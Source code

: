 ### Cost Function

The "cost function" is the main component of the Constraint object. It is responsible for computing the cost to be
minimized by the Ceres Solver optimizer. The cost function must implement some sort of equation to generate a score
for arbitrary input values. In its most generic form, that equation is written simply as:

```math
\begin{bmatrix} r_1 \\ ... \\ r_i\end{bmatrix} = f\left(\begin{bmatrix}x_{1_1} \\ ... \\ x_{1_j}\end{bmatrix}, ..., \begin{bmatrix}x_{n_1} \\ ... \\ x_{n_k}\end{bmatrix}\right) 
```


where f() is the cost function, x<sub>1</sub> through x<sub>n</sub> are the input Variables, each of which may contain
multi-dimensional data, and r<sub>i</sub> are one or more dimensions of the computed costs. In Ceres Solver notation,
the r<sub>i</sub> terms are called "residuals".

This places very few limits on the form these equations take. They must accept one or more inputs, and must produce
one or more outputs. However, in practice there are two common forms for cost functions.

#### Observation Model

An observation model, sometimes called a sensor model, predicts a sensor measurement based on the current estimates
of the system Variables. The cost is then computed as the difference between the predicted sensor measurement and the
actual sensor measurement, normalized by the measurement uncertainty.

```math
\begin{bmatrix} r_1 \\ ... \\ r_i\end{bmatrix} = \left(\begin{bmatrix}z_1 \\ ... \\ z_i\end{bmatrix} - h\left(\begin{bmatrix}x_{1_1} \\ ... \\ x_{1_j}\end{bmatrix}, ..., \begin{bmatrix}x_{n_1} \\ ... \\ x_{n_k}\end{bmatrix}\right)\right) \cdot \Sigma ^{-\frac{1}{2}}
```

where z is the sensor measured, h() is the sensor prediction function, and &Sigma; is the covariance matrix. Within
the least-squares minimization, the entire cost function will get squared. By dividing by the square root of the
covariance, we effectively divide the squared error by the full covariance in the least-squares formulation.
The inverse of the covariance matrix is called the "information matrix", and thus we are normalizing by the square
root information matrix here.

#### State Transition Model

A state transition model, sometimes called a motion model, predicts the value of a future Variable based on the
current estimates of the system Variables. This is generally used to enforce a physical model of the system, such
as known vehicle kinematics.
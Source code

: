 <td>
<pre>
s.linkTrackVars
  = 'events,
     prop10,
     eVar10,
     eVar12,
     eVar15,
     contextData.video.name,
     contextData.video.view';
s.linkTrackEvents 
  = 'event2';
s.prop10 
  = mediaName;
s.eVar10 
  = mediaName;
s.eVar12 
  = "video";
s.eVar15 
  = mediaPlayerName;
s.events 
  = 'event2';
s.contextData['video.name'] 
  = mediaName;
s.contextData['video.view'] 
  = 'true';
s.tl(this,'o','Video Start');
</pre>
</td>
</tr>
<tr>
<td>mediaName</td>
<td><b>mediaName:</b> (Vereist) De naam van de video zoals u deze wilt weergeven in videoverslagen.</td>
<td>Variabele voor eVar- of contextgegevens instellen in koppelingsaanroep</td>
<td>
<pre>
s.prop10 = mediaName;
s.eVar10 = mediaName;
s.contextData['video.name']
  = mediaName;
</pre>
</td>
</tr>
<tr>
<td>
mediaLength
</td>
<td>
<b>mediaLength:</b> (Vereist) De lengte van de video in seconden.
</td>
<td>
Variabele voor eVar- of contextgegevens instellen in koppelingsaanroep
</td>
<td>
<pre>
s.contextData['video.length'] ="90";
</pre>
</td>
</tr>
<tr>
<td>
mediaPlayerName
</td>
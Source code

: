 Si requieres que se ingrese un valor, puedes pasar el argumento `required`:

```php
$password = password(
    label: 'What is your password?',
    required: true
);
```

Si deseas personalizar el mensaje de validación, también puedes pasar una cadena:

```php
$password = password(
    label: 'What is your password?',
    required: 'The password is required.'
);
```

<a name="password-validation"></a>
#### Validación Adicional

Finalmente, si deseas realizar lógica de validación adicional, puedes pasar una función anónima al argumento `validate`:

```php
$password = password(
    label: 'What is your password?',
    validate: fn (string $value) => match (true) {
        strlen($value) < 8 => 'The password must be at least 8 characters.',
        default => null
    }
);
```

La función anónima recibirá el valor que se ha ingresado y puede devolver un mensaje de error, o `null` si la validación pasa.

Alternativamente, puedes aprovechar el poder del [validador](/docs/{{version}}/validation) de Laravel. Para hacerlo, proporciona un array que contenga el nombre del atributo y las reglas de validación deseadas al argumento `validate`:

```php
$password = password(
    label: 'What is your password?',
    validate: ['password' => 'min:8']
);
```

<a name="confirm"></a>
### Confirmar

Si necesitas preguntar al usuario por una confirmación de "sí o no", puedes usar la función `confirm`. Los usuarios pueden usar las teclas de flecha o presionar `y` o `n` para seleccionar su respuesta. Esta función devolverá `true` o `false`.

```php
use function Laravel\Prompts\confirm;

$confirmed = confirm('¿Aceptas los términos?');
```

..............................

YOUR ASSIGNMENT:
Your task is to return each line of the data above that contains the string "squared".

SOLUTION FOR THIS PROBLEM:
the least-squares minimization, the entire cost function will get squared. By dividing by the square root of the
covariance, we effectively divide the squared error by the full covariance in the least-squares formulation.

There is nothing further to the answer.